Читать книгу Feminismo Patriarcal - Margarita Basi - Страница 9
ОглавлениеCAPÍTULO 4
¿QUÉ QUEDARÍA DE LA «MASCULINIDAD» Y DE LA «FEMINIDAD» SI LAS DESPOJÁRAMOS DE SU POLÍTICA Y DESNATURALIZÁRAMOS SU IDEAL?
En una sociedad patriarcal como la nuestra, es comprensible pensar que el sentido de identidad que tengan las mujeres de sí mismas puede resultar más borroso y desfigurado que el que posean los hombres de sí mismos.
Este mundo tan masculinizado facilita e incluso aplaude aquellas actitudes y creencias que se identifican más con la razón que con las emociones y sentimientos. En este sentido, creo que al hombre le ha sido más fácil construirse una imagen masculina que sea coherente con sus valores y condición de hombre que a una mujer levantar una imagen femenina que sea acorde con sus cualidades.
Por algo él ha sido quien ha creado las bases que aún imperan en nuestras sociedades, en las que la fuerza, la competitividad, el ansia de conquista, la racionalidad, los reglamentos y el pragmatismo son sus principales señas de identidad. El hombre siempre ha sentido un especial orgullo por serlo, algo de lo que la mujer carece en su condición de fémina.
Sin embargo, los varones han hallado mayor dificultad a la hora de acceder a su naturaleza interna, pues la gestión de las emociones no es precisamente su punto fuerte. Pero ¿para qué habrían de preocuparse por ello si en el mundo sigue imperando una ideología conquistadora, racional y agresiva, más que otra ética, solidaria y fraternal?
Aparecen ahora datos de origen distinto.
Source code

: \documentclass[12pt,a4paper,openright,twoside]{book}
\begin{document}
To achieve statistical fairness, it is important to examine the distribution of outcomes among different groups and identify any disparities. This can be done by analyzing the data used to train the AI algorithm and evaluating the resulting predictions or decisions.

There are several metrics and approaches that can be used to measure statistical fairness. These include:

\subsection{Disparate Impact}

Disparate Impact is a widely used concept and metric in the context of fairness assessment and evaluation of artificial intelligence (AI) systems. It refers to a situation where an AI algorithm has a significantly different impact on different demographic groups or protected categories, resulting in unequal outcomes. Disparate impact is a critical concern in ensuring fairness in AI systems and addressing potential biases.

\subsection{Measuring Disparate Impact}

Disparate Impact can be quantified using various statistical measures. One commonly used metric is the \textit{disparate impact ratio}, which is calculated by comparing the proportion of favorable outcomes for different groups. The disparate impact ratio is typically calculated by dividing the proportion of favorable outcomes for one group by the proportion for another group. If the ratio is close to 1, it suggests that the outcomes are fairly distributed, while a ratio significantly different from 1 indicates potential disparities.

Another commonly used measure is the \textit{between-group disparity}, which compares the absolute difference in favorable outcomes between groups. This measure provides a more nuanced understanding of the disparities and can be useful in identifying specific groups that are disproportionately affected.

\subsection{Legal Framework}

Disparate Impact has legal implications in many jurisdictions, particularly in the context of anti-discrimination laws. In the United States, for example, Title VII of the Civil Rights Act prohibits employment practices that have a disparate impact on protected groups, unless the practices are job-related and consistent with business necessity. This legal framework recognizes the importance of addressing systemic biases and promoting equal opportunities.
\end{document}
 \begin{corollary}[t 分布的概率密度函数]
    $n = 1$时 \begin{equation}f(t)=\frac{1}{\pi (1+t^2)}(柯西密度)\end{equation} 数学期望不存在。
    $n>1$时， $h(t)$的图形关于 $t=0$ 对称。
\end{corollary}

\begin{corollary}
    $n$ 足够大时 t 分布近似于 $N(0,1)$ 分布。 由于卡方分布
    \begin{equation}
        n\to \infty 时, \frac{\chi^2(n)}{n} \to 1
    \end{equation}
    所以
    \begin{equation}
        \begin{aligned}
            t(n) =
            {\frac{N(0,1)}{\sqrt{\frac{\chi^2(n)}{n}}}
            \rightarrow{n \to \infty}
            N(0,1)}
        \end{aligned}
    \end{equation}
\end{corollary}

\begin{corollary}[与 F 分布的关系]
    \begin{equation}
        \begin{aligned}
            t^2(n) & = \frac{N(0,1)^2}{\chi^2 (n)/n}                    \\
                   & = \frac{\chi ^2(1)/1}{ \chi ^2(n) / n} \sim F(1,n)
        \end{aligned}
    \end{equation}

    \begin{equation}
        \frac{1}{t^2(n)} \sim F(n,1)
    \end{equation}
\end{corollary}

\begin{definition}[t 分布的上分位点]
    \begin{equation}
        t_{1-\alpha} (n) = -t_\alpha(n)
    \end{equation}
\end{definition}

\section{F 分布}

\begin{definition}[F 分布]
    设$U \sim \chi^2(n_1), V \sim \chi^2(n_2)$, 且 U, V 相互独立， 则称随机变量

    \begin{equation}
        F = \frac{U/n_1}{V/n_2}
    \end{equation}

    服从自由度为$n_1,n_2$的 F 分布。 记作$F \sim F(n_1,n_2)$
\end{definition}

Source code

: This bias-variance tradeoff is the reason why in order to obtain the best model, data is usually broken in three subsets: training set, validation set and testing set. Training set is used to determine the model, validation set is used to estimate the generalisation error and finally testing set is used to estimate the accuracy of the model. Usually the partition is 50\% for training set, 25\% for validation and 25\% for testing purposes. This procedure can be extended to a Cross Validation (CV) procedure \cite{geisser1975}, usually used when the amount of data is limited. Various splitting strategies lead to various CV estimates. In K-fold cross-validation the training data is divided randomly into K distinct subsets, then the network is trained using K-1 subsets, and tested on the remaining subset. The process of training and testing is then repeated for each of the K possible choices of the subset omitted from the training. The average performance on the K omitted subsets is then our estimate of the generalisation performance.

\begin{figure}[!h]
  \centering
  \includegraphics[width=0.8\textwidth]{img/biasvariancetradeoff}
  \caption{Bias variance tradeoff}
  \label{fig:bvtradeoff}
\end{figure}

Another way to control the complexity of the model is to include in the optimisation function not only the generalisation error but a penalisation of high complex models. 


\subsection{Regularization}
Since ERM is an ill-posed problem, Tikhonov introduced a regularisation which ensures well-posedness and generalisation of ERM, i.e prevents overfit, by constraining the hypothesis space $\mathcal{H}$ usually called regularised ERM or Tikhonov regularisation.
Para las mujeres no ha sido fácil vivir en un mundo que todavía las trata con condescendencia paternalista, cuando no con violencia y agresividad.
La fémina, lejos de unirse a otras para defenderse de esa humillación, eligió doblegarse al poder masculino creyendo que era la única forma posible de sobrevivir en un mundo hostil para ella. En cambio, también podía haber optado por otro camino: el de la lucha por defender su dignidad. Una elección que quizá la hubiera llevado a acercarse más a su verdadera identidad femenina.
No lo hizo. Y desde entonces la mujer solo tiene un espejo en el que mirarse para reconocerse: el que le presta el hombre. Así lo confiesa Simone de Beauvoir en su célebre ensayo El segundo sexo.
A las mujeres no les bastó su capacidad de amar y cuidar, o su sabiduría emocional para impedir que los valores masculinos (tanto cualidades como defectos) atravesaran su frágil y débil autoestima quebrando su genuina identidad durante siglos.
En esa continua dualidad vive una mujer hoy día. Teniendo que reprimir su pulsión de cuidar y darse a los demás sin los límites que el amor propio impone a un ser humano adiestrado en ese fin, y la responsabilidad con la que la mujer se obliga a sí misma a ser dura, pragmática y resolutiva en el mundo de los hombres patriarcales.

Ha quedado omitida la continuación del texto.